Réunie le 19 avril dernier, la commission mixte paritaire n'est pas parvenue à adopter un texte sur les dispositions restant en discussion du projet de loi ratifiant l'ordonnance du 9 août 2017 portant transposition de la directive 20152366 du Parlement européen et du Conseil du 25 novembre 2015, dite « DSP 2 ».
Par courrier en date du 19 avril dernier, le Premier ministre a donc fait connaître que le Gouvernement demandait à ce qu'il soit procédé à une nouvelle lecture de ce projet de loi.

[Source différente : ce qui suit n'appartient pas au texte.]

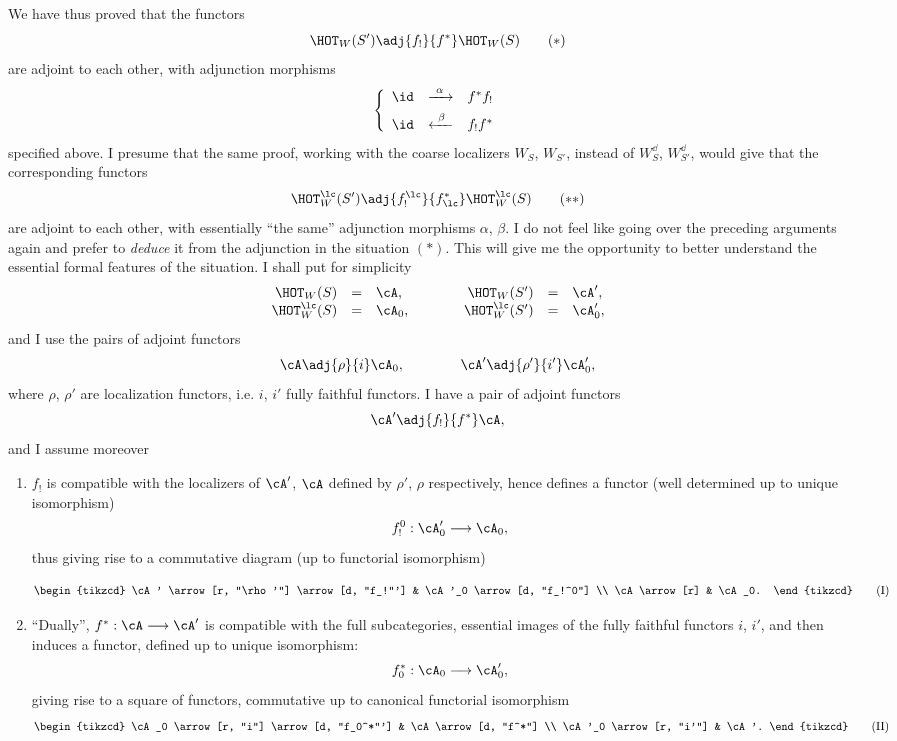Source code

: 
We have thus proved that the functors
\[
\HOT_W(S') \adj{f_!}{f^*} \HOT_W(S)
\tag*{$(*)$}
\]
are adjoint to each other, with adjunction morphisms
\[
\left\{
\begin{array}{lcl}
\id & \xrightarrow{\ \alpha\ } & f^*f_! \\[1ex]
\id & \xleftarrow{\ \beta\ } & f_!f^*
\end{array}
\right.
\]
specified above. I presume that the same proof, working with the coarse localizers $W_S$, $W_{S'}$, instead of $W^{\dd}_S$, $W^{\dd}_{S'}$, would give that the corresponding functors
\[
\HOT^{\lc}_W(S') \adj{f_!^{\lc}}{f^*_{\lc}} \HOT^{\lc}_W(S)
\tag*{$(**)$}
\]
are adjoint to each other, with essentially ``the same'' adjunction morphisms $\alpha$, $\beta$. I do not feel like going over the preceding arguments again and prefer to \textit{deduce} it from the adjunction in the situation $(*)$. This will give me the opportunity to better understand the essential formal features of the situation. I shall put for simplicity
\[
\begin{array}{rcl@{\qquad\qquad}rcl}
\HOT_W(S) & = & \cA, & \HOT_W(S') & = & \cA', \\
\HOT^{\lc}_W(S) & = & \cA_0, & \HOT^{\lc}_W(S') & = & \cA'_0,
\end{array}
\]
and I use the pairs of adjoint functors
\[
\cA \adj{\rho}{i} \cA_0, \qquad\qquad \cA' \adj{\rho'}{i'} \cA'_0,
\]
where $\rho$, $\rho'$ are localization functors, i.e. $i$, $i'$ fully faithful functors. I have a pair of adjoint functors
\[
\cA' \adj{f_!}{f^*} \cA,
\]
and I assume moreover

\begin{enumerate}
\item[a)] $f_!$ is compatible with the localizers of $\cA'$, $\cA$ defined by $\rho'$, $\rho$ respectively, hence defines a functor (well determined up to unique isomorphism)
\[
f_!^0 : \cA'_0 \longrightarrow \cA_0,
\]
thus giving rise to a commutative diagram (up to functorial isomorphism)


\[
\begin{tikzcd}
\cA' \arrow[r, "\rho'"] \arrow[d, "f_!"'] & \cA'_0 \arrow[d, "f_!^0"] \\
\cA \arrow[r] & \cA_0.
\end{tikzcd}
\tag*{(I)}
\]


\item[b)] ``Dually'', $f^* : \cA \longrightarrow \cA'$ is compatible with the full subcategories, essential images of the fully faithful functors $i$, $i'$, and then induces
a functor, defined up to unique isomorphism:
\[
f_0^* : \cA_0 \longrightarrow \cA'_0,
\]
giving rise to a square of functors, commutative up to canonical functorial isomorphism
\[
\begin{tikzcd}
\cA_0 \arrow[r, "i"] \arrow[d, "f_0^*"'] & \cA \arrow[d, "f^*"] \\
\cA'_0 \arrow[r, "i'"] & \cA'.
\end{tikzcd}
\tag*{(II)}
\]
\end{enumerate}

Ce projet de loi de ratification de l'ordonnance du 9 août 2017 transposant la directive du 25 novembre 2015 sur les services de paiement dans le marché intérieur a été adopté par notre assemblée en première lecture le 8 février dernier et par le Sénat le 22 mars. La commission mixte paritaire, qui s'est tenue le 19 avril dernier, n'a pas abouti à un texte commun.
La directive « DSP 2 » modernise le cadre juridique de « DSP 1 », qui datait de 2007, pour poursuivre l'harmonisation des normes en matière de services de paiement et pour prendre en compte l'impact des nouvelles technologies sur le secteur. Elle s'articule autour de quatre axes principaux.

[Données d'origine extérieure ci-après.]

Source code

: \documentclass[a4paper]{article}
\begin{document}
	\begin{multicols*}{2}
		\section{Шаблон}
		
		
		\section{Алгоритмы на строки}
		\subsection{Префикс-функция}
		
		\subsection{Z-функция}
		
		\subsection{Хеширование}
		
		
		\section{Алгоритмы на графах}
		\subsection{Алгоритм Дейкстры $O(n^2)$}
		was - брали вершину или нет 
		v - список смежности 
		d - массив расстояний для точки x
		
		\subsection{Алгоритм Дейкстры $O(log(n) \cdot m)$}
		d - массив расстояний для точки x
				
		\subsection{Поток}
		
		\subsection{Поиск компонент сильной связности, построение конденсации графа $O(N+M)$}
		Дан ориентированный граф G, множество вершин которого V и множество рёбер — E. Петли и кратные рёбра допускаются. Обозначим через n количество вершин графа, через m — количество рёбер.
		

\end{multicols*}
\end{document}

Le premier axe est la consécration juridique au niveau européen de deux nouveaux types d'acteurs : les prestataires de services d'initiation de paiement et les prestataires de services d'information sur les comptes. Les premiers, également appelés initiateurs de paiements, passent des ordres de paiement à la demande du consommateur, à partir d'un compte de paiement détenu auprès d'une banque. Ils permettent aux consommateurs de payer leurs achats en ligne par simple virement, en donnant aux commerçants l'assurance que le paiement a bien été initié. La France compte environ 2,5 millions d'utilisateurs de ces services. Les seconds, appelés agrégateurs, permettent aux consommateurs de disposer d'une vision transversale de leurs finances sur l'ensemble de leurs comptes, gérés par une ou plusieurs banques. On compte 4 millions d'utilisateurs de ces services en France. DSP 2 offre à ces acteurs un cadre d'action, formalise leurs droits et les obligations qui leur incombent. Elle améliore la qualité des services de paiement et favorise la concurrence dans le secteur, au bénéfice du consommateur.
Le deuxième axe est le renforcement des normes de sécurité d'accès aux données des comptes de paiement des utilisateurs.

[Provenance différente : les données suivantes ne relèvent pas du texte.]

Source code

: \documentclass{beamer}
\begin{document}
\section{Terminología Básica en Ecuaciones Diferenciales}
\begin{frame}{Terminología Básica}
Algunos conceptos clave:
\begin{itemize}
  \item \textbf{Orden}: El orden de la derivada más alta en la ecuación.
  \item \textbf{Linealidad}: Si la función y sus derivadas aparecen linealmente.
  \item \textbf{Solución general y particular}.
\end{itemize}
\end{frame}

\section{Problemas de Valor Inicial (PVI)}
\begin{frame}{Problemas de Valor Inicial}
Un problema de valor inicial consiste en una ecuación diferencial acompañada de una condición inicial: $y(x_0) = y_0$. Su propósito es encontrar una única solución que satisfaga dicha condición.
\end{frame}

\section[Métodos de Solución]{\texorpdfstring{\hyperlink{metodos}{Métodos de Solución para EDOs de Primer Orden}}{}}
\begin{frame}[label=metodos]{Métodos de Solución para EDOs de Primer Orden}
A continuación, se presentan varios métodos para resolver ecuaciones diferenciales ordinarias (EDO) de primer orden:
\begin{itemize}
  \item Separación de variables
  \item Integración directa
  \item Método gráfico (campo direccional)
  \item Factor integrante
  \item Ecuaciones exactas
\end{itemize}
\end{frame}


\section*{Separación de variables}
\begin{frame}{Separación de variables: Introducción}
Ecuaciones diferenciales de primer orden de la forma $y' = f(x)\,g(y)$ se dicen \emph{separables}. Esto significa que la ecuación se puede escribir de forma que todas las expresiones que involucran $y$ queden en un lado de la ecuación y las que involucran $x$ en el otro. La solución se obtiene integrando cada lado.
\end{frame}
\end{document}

Le troisième axe est l'enrichissement des droits des utilisateurs de services de paiement, notamment en matière de frais dont ils doivent s'acquitter ou de remboursements dont ils bénéficient en cas d'opérations mal exécutées.
Le quatrième axe est l'amélioration de la supervision transfrontalière des établissements de paiement et des établissements de monnaie électronique.
Le projet de loi soumis à notre examen a pour objet de ratifier l'ordonnance du 9 août 2017 de transposition de cette directive. Il procède également à des ajustements du code monétaire et financier, en rapport avec les règles de DSP 2.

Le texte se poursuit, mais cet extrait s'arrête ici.